I’ve been dying to do this project for what seems like ages – and last Sunday, Pam and I were finally able to embark on our adventure.
As you all know, I’ve been fascinated with American consumerism for quite some time – I’m always trying to dig into why it’s so ingrained in our culture and why it’s such a part of who I am. Consuming is very much a part of how I think – even when I try to strictly control what I purchase and from where (see my Shopping Small series), and even when I’m trying to downsize on clutter. While I have immense satisfaction from shopping small, there are still things I don’t understand about other types of shopping experiences.

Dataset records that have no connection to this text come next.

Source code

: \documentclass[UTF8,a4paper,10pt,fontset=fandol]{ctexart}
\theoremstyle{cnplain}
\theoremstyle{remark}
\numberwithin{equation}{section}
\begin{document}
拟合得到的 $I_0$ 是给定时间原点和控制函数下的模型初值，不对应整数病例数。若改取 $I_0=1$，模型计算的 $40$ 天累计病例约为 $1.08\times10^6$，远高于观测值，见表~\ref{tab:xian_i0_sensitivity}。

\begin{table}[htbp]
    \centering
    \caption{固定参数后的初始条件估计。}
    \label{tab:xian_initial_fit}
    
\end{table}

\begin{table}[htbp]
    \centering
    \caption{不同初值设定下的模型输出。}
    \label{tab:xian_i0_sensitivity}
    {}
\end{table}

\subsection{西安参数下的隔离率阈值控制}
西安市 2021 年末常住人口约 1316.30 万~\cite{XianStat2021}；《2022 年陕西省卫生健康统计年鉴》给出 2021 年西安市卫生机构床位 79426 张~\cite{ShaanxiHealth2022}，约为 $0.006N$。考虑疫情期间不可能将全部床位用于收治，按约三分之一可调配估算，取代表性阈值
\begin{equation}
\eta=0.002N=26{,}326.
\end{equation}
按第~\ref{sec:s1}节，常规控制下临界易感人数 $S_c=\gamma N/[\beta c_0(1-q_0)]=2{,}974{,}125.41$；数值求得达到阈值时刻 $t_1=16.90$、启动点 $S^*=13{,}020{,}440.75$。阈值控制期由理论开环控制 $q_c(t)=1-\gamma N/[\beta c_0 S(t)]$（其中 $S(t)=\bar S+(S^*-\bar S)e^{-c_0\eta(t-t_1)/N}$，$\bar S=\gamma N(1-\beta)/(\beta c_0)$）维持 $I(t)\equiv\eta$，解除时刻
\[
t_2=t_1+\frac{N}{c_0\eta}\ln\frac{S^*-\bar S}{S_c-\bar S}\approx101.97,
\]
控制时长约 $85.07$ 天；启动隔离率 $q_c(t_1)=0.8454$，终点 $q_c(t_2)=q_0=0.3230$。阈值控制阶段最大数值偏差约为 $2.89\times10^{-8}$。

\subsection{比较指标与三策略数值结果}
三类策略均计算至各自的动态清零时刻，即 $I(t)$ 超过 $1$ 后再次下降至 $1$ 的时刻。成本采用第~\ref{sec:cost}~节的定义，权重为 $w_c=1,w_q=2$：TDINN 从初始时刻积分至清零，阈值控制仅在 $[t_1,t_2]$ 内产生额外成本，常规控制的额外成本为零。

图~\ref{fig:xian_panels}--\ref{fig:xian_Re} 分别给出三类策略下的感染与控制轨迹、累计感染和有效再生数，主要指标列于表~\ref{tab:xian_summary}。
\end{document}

I’m super grateful that Pam wanted to do this with me! We had such an awesome day!
The analysis will be broken into a few different posts. Today’s begins with the intro and Nordstrom BP Shoes.
Two friends from different economic situations spend a day in a variety of retail scenarios – ranging from designer boutiques in department stores, to a lower end department store, to a several of Seattle boutiques – in order to evaluate the different experiences. What is the value of the higher end experiences? How does the lower end department store compare? How do boutiques measure up? Which experience is most satisfying and does the experience match the cost?

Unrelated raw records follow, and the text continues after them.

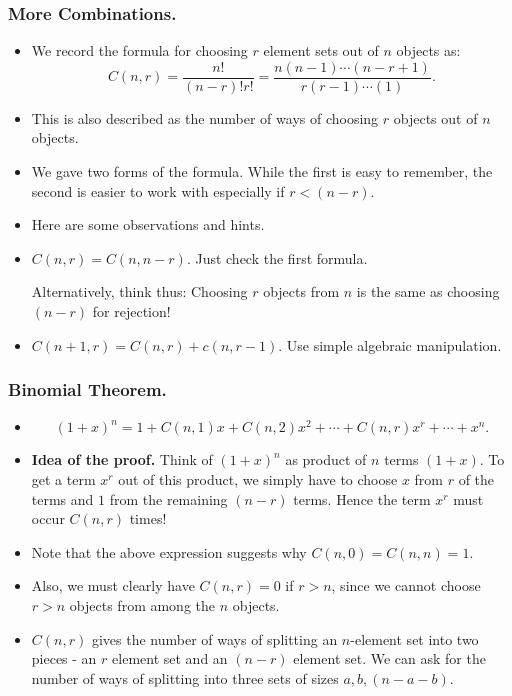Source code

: %


\begin{frame}%
  \frametitle{More Combinations.}
  \begin{itemize}%
\item We record the formula for choosing $r$ element sets out of $n$
objects as:
$$C(n,r) = \frac{n!}{(n-r)!r!} =
\frac{n(n-1)\cdots (n-r+1)}{r(r-1)\cdots (1)}.$$

\item This is also described as the number of ways of choosing $r$
objects out of $n$ objects.

\item We gave two forms of the formula. While the first is easy to
remember, the second is easier to work with especially if $r<(n-r)$.

\item Here are some observations and hints.

\item $C(n,r)=C(n,n-r)$. Just check the first formula.

Alternatively, think thus: Choosing $r$ objects from $n$ is the same as
choosing $(n-r)$ for rejection!

\item $C(n+1,r) = C(n,r)+c(n,r-1)$. Use simple algebraic manipulation.


\end{itemize}
\end{frame}
%

\begin{frame}%
  \frametitle{Binomial Theorem.}
  \begin{itemize}%
\item {}
$$(1+x)^n = 1 + C(n,1)x+C(n,2)x^2+\cdots +C(n,r)x^r+\cdots +x^n.$$
\item {\bf Idea of the proof.} Think of $(1+x)^n$ as product of $n$
terms $(1+x)$. To get a term $x^r$ out of this product, we simply have
to choose $x$ from $r$ of the terms and $1$ from the remaining $(n-r)$
terms. Hence the term $x^r$ must occur $C(n,r)$ times!

\item Note that the above expression suggests why $C(n,0)=C(n,n)=1$.

\item Also, we must clearly have $C(n,r)=0$ if $r>n$, since we cannot
choose $r>n$ objects from among the $n$ objects.

\item $C(n,r)$ gives the number of ways of splitting an $n$-element set
into two pieces - an $r$ element set and an $(n-r)$ element set. We can
ask for the number of ways of splitting into three sets of sizes
$a,b,(n-a-b)$. 


\end{itemize}
\end{frame}
%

- High End Department Store: Nordstrom
- Low End Department Store: Macy’s
- Boutiques: Endless Knot, Sassafras, Market Street Shoes and Horseshoe (Sadly, we ran out of time and were unable to make it to Ballard, so we did not make it to Market Street Shoes or Horseshoe.)
We each had a very specific item in mind. Pam was looking for fit and flare day dresses with pockets, preferably mini or easy to hem. I was in need of a pair of walkable, rain-resistant, brown booties that could work with both dresses and jeans.
We planned our strategy over tea at the Starbucks across the street from Nordstrom. We would start at the ground floor in BP Shoes, then work our way up to Salon Shoes, and then dresses in the Designer Boutiques.
Prior to our excursion, my experience shopping at Nordstrom included BP Shoes and Nordstrom Rack for myself, and the men’s department when shopping for gifts for CJ. I was excited to check out Salon Shoes and see what the designer boutiques had to offer.
When we first ventured into the shoe department, it didn’t seem promising as we were paired with a salesperson who was clearly uninterested in helping us. Unfortunately, it was for a good reason – he ended up going home sick. The next person we were paired with, Mark A, was one of the best shoe sales people I’ve ever encountered – and I’m saying this as someone who used to sell shoes! He was personable, friendly, and easily chatted with both of us – and he had my style and fit pegged just by assessing the three styles I showed interest in.
The boot I initially wanted, Born Adler, was out of stock in my size.
Isn’t it pretty?
Mark disappeared to the back and came back with about twelve different styles for me to try, mostly based on the criteria I had asked for. He even went upstairs to Salon Shoes to grab a pair he thought I might like. Pam rescued me by immediately ruling out shoes that did not fit the exact needs – “No way! That heel is too high!” – no matter how pretty and tempting they were.
This is the bootie I liked the best for fit and aesthetics:
Or for those of you who prefer Amazon:
As a “bonus”, Mark also found a pair of knee – high boots that happened to fit me like a dream and were also ~gasp~ on sale.
I found myself unable to justify turning these boots down as I rarely ever find a pair that can zip up over my calf and are also able to stand up to the amount of walking I do in shitty weather.
Note the bolded phrase. I actually mean I was “unable” to turn the boots down. In the past, when I’ve worn through one pair of brown boots, I’ve spent weeks searching for a boot that fits my needs – weeks of spending my limited free time trying shoes on or scouring reviews on Zappos or Amazon. To me, this absolutely justified the purchase – especially considering my current brown boots are getting a bit worn down and manky.
Way to go, Mark!
We were just getting started so I didn’t want to commit myself to shoes right away. We had Mark put both pairs on hold for us so we could venture into Salon Shoes…
(SPOILER ALERT: I purchased both pairs. Truthfully, the only thing that prevented this experience from receiving an A+ in my book was that the woman who tried to ring us up was having a horrible time with the POS system and she could not locate my rewards account. After a painfully long time of watching her struggle with it, I told her not to worry about it – I’d get my rewards straightened out with CS later.)